Socialement à gauche, moralement à droite : danger !

Quand le pape Benoît XVI tient les propos lamentables sur l’usage du préservatif en temps d’urgence, il ne viendrait à l’idée d’aucune personne raisonnable, a fortiori engagée à gauche, de tenter de défendre l’indéfendable. L’ancien Préfet de la Congrégation pour la Doctrine de la Foi est clairement classé à droite. Sur le plan moral : l’affaire du préservatif ne constitue, oserait-on dire, que la goutte de sperme qui fait déborder le vase. Et sur le plan social, chacun garde en mémoire sa condamnation sans appel des théologiens de la libération, qui mettaient en application la doctrine sociale de l’Eglise.
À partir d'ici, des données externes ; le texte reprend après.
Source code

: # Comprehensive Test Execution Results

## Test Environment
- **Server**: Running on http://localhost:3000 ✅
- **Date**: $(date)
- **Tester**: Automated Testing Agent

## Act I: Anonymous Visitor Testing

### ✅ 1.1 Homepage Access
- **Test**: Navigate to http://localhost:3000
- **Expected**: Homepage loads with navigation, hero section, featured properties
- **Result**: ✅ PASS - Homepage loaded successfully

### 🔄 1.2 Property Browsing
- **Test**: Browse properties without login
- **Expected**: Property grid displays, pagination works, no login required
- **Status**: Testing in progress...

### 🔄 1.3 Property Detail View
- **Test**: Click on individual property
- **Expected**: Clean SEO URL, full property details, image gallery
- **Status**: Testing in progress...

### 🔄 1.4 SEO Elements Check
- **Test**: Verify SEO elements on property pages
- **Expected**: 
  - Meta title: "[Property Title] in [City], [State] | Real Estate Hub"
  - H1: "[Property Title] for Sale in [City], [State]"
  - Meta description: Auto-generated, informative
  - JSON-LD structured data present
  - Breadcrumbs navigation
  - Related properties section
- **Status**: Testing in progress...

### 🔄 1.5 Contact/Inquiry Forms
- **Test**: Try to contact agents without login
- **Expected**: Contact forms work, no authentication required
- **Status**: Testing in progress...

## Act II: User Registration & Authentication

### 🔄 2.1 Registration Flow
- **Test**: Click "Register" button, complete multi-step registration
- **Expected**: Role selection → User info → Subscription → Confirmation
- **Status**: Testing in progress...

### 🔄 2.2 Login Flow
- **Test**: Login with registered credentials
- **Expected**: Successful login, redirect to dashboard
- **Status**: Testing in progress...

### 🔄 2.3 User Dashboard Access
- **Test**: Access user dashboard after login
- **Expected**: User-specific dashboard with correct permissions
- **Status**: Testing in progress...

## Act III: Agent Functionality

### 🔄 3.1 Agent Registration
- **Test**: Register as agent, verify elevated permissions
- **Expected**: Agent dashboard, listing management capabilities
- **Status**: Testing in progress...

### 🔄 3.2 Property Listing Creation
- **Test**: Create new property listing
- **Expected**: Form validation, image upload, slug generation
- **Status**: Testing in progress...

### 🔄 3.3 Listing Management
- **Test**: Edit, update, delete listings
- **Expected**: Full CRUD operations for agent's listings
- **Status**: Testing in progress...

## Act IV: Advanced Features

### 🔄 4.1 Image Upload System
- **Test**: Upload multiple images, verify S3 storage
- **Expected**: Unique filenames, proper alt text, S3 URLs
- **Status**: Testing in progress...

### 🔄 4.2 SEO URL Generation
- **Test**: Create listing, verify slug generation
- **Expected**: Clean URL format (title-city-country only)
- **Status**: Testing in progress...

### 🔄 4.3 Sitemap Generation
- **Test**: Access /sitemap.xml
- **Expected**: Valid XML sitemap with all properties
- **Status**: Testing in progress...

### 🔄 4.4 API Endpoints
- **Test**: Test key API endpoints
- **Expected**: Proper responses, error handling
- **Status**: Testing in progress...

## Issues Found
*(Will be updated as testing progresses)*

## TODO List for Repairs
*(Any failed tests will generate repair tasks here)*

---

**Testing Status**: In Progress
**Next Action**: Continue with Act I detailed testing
Quand Tariq Ramadan, travaillant un temps pour la municipalité de La Haye, demande aux femmes musulmanes circulant dans les rues d’avoir le regard humblement fixé sur le bitume, il soulève un problème plus difficile puisqu’il est catalogué « à gauche » sur le plan sociopolitique et participe aux « forums sociaux ». La complaisance d’une certaine gauche à l’égard de celui qui n’avait pas hésité, lors du 300e anniversaire de la naissance de Voltaire, à empêcher que l’on joue à Genève sa pièce Mahomet, laisse pantois. Mais on voit le « raisonnement » par lequel certains tenants de l’émancipation humaine défendue par Marx l’athée intransigeant en viennent à cautionner la bigoterie religieuse à visage politiquement correct : d’abord, Ramadan (défenseur du droit de porter le voile à l’école ou dans les administrations publiques) est de gauche et défend prétendument les plus vulnérables. Ensuite, son conservatisme moral se trouve édulcoré par une rhétorique subtile : Ramadan a en effet affirmé, à propos de l’affaire du Mahomet de Voltaire, qu’il ne s’agissait pas de censure, mais de « délicatesse » à l’endroit des damnés de la terre dont les sensibilités religieuses risqueraient d’être heurtées par cette pièce. Faut-il rappeler que personne n’est obligé de voir une pièce ou de lire un livre, et que si l’on peut être heurté, c’est parce qu’on l’a librement choisi ? Mais le mal était fait : le censeur était, par la magie du verbe et la jobardise d’un certain public, devenu un progressiste délicat. Qui se prononce alors contre le progrès et le respect des « sensibilités » ?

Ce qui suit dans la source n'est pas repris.